"""

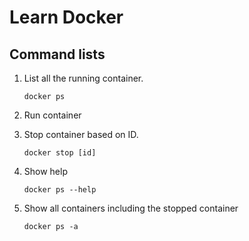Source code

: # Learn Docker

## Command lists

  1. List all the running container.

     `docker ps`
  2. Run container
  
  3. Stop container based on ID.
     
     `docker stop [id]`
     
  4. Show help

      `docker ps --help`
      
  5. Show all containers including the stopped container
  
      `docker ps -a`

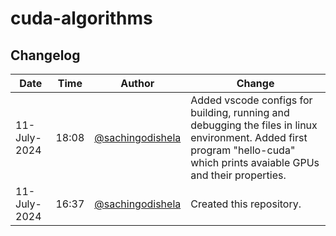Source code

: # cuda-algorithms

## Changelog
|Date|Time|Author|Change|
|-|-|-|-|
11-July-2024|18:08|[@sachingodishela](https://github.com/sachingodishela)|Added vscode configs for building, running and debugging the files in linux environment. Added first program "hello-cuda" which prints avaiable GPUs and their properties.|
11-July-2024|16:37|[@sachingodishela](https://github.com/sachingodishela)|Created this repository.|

"""
"""

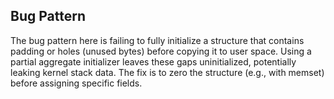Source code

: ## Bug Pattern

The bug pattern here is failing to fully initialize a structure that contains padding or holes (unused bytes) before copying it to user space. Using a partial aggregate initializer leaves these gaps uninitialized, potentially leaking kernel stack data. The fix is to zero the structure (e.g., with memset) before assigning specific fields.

"""

*EXERCISE DETAILS*: Give the number of lines in the records above in which the word "running" appears. Include no other text.

*TASK RESPONSE*: 2